◆ **WORK ITEM**:
Please output exactly the lines below, starting at the line that has "--> Click on" and ending at the line that has "# AI-Hallucination Detector", both included; leave out all pictures and include nothing else.

◆ **DATA FOR ANALYSIS**:
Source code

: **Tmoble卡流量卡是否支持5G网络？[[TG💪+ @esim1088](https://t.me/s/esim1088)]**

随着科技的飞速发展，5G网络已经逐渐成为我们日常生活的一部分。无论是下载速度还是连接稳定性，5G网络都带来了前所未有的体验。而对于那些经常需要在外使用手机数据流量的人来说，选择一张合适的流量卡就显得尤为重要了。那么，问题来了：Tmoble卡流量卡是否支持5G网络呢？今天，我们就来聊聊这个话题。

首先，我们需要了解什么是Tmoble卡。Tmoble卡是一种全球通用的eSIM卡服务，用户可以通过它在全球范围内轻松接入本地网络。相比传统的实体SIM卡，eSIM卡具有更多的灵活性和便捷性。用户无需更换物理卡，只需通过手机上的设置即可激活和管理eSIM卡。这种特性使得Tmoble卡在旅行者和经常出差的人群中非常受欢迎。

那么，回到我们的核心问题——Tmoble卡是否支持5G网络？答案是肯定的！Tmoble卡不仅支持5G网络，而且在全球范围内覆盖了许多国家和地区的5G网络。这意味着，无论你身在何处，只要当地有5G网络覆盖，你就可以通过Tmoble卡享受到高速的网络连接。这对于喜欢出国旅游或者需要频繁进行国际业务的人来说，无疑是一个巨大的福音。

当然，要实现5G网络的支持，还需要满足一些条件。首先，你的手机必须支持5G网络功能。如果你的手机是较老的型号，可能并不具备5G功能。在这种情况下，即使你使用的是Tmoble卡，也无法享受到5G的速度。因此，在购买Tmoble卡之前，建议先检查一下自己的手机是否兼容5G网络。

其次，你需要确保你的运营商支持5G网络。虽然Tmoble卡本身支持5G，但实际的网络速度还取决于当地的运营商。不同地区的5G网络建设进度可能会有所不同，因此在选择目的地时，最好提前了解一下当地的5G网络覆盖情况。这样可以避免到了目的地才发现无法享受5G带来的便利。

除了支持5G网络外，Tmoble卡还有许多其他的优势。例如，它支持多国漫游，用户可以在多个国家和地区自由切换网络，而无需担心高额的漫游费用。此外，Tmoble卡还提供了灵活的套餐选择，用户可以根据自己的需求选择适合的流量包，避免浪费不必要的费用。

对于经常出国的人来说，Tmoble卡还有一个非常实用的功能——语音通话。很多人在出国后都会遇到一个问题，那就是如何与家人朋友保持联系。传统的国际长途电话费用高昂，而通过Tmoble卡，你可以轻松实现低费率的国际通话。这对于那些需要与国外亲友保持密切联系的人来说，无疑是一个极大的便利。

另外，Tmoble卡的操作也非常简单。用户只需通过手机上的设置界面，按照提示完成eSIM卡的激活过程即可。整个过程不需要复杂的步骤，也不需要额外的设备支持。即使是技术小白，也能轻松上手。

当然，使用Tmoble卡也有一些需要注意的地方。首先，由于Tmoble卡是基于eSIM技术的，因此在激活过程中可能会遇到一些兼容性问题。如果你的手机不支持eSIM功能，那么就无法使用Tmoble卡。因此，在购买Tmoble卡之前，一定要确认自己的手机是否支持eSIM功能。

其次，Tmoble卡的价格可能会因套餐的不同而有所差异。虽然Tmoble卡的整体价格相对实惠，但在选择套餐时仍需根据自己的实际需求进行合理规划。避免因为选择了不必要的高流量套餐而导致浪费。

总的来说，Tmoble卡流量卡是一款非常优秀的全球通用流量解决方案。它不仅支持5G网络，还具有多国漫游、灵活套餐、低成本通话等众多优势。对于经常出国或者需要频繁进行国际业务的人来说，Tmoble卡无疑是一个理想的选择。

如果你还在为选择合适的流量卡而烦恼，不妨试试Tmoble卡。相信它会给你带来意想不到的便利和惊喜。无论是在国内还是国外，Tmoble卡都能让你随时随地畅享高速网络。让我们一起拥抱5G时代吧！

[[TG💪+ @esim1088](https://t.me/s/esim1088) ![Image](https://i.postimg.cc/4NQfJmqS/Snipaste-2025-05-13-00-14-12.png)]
==
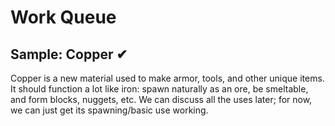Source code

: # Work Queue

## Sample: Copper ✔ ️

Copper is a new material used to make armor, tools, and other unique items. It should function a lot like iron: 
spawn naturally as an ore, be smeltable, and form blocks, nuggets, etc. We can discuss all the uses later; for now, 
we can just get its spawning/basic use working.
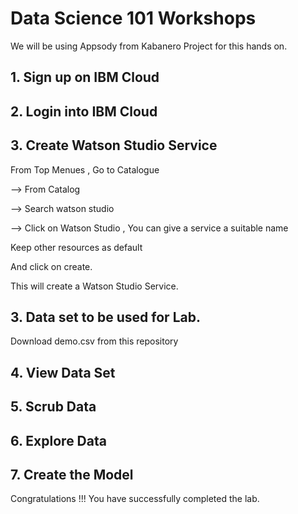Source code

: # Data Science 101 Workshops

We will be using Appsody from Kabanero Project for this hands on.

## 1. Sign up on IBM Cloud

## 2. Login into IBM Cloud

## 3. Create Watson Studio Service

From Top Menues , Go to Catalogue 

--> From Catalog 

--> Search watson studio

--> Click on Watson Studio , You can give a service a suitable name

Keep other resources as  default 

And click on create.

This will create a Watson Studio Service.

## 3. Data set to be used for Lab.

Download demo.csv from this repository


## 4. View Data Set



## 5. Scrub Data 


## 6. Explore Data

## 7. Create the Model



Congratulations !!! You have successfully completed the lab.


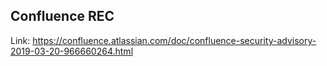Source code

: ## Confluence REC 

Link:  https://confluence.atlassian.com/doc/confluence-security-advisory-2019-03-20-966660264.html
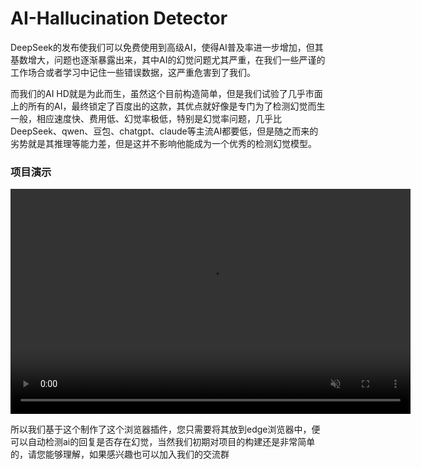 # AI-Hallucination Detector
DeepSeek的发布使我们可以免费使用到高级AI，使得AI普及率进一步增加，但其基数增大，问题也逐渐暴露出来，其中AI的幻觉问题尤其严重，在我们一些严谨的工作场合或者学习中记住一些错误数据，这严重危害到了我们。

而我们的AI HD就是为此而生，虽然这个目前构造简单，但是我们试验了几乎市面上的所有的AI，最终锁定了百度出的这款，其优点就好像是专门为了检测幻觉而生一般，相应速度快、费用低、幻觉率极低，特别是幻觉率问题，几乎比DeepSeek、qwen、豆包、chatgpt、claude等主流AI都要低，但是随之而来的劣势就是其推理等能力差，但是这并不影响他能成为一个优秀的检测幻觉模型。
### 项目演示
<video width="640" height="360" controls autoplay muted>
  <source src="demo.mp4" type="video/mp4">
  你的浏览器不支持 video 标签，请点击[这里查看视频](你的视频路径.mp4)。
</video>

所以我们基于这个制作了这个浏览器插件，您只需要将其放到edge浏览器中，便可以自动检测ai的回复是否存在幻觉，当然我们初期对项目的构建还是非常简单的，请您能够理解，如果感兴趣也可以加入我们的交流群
* * *
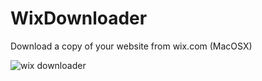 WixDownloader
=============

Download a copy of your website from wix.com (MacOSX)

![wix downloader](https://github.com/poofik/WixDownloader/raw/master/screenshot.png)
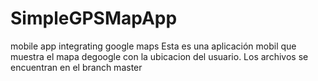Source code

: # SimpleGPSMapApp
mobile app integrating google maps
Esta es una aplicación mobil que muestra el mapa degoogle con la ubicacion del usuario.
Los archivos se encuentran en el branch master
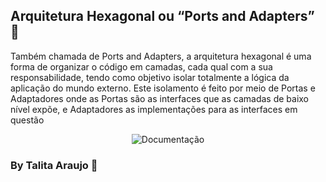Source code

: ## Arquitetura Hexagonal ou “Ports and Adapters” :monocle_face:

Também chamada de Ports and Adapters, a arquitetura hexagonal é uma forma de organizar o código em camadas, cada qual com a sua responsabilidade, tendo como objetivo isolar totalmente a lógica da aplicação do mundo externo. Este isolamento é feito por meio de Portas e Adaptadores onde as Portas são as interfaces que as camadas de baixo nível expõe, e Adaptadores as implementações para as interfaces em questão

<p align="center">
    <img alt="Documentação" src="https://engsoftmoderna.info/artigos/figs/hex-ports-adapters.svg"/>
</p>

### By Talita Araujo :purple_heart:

◆ **FINISHED EXERCISE**:
--> Click on Watson Studio , You can give a service a suitable name

Keep other resources as  default 

And click on create.

This will create a Watson Studio Service.

## 3. Data set to be used for Lab.

Download demo.csv from this repository


## 4. View Data Set



## 5. Scrub Data 


## 6. Explore Data

## 7. Create the Model



Congratulations !!! You have successfully completed the lab.


Source code

: ## Confluence REC 

Link:  https://confluence.atlassian.com/doc/confluence-security-advisory-2019-03-20-966660264.html
 # AI-Hallucination Detector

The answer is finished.